Social networking site Facebook issued a bit of a mea culpa Thursday after a post by former GOP vice presidential nominee Sarah Palin was deleted from the massive site.As one who stumbles on to some pretty hateful postings on Facebook from time to time, I wondered just what Palin said in her post that got the Palin haters worked up and caught the attention of Facebook's censors. Here's what she wrote that some people complained about being hate speech:
In a statement given to CNN, Facebook said a "note" by Palin about her opposition to building a mosque near New York City's Ground Zero had been deleted by an automated system.
"The note in question did not violate our content standards but was removed by an automated system," Facebook spokesman Andrew Noyes said in the statement. "We're always working to improve our processes and we apologize for any inconvenience this caused."
After the original post was deleted, Palin re-posted the note Thursday morning.

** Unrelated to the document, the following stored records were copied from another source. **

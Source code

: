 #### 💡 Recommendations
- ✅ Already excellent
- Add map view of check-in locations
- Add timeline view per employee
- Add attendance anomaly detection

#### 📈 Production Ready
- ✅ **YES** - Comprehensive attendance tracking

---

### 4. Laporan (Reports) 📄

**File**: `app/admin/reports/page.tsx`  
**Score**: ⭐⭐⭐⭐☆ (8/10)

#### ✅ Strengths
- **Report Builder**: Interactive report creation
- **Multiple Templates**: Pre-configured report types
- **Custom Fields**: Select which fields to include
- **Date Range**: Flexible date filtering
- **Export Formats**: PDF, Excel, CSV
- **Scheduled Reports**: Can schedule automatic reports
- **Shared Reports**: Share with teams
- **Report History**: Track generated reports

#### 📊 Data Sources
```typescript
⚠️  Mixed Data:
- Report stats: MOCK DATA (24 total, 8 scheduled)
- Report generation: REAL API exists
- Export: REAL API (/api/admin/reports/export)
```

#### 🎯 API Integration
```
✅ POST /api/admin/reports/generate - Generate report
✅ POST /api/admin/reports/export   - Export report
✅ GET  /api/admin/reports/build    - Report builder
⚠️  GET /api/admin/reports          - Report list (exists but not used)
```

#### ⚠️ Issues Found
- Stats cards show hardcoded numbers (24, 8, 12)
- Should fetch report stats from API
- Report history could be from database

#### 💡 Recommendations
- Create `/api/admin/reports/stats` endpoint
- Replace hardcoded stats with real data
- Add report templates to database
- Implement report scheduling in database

"No one is disputing that America stands for – and should stand for – religious tolerance. It is a foundation of our republic."It seems we've reached a point in this country where the steady drumbeat of criticism directed at people of the Christian and Jewish faiths is simply an exercise of freedom of religion and freedom of speech. But let someone say anything, no matter how sensible, that just one person complains about as being intolerance directed at the Islamic faith, even if it is simply an exercise in social experimentation by a Palin hater who has nothing better to do, then those fundamental freedoms must give way to censorship.
"This is not an issue of religious tolerance but of common moral sense. To build a mosque at Ground Zero is a stab in the heart of the families of the innocent victims of those horrific attacks."
"Many Americans, myself included, feel it would be an intolerable and tragic mistake to allow such a project sponsored by such an individual to go forward on such hallowed ground. This is nothing close to 'religious intolerance,' it's just common decency."